(Beginning of Exercise materials)

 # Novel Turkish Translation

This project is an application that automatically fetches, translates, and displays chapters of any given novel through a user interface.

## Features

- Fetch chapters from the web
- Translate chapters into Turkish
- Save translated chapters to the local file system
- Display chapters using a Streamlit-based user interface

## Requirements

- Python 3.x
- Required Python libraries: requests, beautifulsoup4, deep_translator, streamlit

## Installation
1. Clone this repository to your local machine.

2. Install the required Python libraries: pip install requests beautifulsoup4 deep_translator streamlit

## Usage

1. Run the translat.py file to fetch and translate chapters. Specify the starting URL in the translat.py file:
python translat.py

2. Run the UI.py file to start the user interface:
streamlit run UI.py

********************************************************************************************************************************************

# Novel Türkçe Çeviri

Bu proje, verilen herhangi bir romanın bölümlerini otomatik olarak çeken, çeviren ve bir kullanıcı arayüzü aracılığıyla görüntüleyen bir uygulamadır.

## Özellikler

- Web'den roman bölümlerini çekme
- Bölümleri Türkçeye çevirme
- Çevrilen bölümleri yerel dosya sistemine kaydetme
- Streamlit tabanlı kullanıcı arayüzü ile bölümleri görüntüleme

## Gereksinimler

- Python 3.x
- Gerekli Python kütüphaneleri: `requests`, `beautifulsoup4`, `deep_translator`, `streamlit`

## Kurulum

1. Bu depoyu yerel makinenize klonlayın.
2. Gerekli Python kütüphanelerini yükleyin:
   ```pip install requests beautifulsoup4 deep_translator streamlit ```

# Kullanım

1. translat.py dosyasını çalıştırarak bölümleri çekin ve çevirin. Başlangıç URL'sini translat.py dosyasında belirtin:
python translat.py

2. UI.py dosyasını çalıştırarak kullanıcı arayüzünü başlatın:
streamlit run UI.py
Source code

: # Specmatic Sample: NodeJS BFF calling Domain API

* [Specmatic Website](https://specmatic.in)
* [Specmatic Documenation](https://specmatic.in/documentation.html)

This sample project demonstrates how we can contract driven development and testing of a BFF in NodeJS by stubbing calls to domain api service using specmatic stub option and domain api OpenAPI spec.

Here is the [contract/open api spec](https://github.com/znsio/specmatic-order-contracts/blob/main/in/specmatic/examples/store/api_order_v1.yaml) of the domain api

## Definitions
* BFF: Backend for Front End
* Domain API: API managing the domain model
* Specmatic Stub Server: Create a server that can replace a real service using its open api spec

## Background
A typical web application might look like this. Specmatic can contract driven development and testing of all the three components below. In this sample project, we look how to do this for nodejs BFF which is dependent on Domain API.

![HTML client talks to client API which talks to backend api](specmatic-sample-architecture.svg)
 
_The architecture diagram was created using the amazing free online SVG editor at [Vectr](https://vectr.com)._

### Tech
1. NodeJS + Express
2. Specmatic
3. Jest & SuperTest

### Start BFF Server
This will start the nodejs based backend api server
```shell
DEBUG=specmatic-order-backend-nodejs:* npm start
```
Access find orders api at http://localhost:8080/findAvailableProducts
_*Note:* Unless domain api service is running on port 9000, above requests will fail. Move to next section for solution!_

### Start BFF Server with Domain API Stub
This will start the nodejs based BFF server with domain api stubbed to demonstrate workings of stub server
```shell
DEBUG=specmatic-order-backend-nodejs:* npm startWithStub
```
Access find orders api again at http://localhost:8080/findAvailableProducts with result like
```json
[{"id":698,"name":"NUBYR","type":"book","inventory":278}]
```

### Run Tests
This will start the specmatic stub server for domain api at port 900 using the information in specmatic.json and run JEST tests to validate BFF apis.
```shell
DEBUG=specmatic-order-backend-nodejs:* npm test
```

(End of Exercise materials)

Among the records, find every line holding the word "interface" and copy it.

• [The completed task]
This project is an application that automatically fetches, translates, and displays chapters of any given novel through a user interface.
- Display chapters using a Streamlit-based user interface
2. Run the UI.py file to start the user interface:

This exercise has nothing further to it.